Danielle Watkins, whose 12-year-old son Jake Hull is a student at Cesar Chavez Middle School in Oceanside, Calif., told the San Diego Union-Tribune that in her son’s career class, the students were split into groups to create a board game. Hull told his mother that his group’s theme was preapproved by the teacher, but he also said that the subject of the game made him uncomfortable. His group was creating a border crossing board game, calling it Deportation Time.
“He wanted to make it known he was very, very uncomfortable with this assignment to be done this way. I basically felt like I wanted to throw up because it was so disheartening to see somebody thought this was a good idea, especially given the climate of our political system today,” Watkins told local San Diego news station KGTV.
The objective of the game the group of students created is to be the first player to “cross the border to the U.S.A. and reach the American flag.” If a player lands on the space called “La migra caught you go back to checkpoint,” then the player can “deport” another player to the start of the board if the player rolls a two. La migra, Spanish for immigration, is slang for immigration police or border control. In order to win, players have to go to a “Bomb Shop” in the game to blow up the wall to cross the border.

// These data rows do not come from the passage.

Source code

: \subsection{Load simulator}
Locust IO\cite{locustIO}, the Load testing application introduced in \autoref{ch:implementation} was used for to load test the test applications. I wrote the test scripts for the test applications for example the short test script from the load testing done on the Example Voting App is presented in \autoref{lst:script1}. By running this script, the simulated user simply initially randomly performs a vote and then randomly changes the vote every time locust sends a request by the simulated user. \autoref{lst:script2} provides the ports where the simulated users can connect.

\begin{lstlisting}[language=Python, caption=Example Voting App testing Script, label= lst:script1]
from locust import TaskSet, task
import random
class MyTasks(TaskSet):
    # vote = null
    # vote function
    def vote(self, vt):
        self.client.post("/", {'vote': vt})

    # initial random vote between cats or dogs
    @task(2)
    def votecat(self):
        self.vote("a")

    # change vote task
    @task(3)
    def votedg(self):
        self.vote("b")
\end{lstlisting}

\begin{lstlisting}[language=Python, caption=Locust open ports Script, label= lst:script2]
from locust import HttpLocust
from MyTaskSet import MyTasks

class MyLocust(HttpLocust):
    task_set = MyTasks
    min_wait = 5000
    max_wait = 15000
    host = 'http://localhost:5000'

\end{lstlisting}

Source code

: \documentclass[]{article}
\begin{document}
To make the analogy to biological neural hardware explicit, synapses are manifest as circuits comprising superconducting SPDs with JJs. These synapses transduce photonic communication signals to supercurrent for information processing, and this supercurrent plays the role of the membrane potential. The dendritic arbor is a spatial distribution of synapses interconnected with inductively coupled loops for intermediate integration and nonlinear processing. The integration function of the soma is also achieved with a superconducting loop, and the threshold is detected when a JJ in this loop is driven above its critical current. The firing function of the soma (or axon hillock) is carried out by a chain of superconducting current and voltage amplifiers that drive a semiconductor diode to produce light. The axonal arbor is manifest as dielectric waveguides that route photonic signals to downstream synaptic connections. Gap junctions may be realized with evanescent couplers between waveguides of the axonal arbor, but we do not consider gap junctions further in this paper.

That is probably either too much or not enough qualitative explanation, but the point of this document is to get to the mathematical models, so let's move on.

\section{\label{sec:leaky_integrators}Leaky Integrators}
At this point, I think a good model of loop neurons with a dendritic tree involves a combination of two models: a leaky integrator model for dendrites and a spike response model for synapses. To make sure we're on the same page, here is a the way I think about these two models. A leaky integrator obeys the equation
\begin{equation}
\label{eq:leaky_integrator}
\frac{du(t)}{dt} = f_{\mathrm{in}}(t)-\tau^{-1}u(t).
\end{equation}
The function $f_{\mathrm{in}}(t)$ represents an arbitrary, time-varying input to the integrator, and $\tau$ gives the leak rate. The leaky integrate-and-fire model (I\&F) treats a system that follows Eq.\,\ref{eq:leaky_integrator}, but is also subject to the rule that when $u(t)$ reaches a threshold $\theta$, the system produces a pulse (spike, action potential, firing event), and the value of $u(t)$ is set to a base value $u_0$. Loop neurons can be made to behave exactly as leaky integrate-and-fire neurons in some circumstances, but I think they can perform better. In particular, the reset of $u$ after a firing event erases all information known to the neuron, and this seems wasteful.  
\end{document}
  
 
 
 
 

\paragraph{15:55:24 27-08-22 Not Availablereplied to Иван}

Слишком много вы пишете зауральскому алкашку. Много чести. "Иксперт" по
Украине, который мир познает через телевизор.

The San Diego Union-Tribune reports that Hull and one other member of his group are white, and the other member is Hispanic. Hispanic or Latino students make up, roughly, three-quarters of the students at Cesar Chavez Middle School in the Oceanside School District. The 12-year-old said he had wanted to do a game like Mario Kart, saying that he thought Deportation Time “was racist.”
According to the Tribune, the school principal has contacted the families of the students in the group. Oceanside Superintendent Julie Vitale released the following statement, “While their intention may have been to leverage a current event, we believe it is our responsibility as educators to help them understand that the theme is potentially painful and hurtful to many people. We will be using this opportunity to help the students learn that words must be measured very carefully for unintended consequences — an important life lesson.”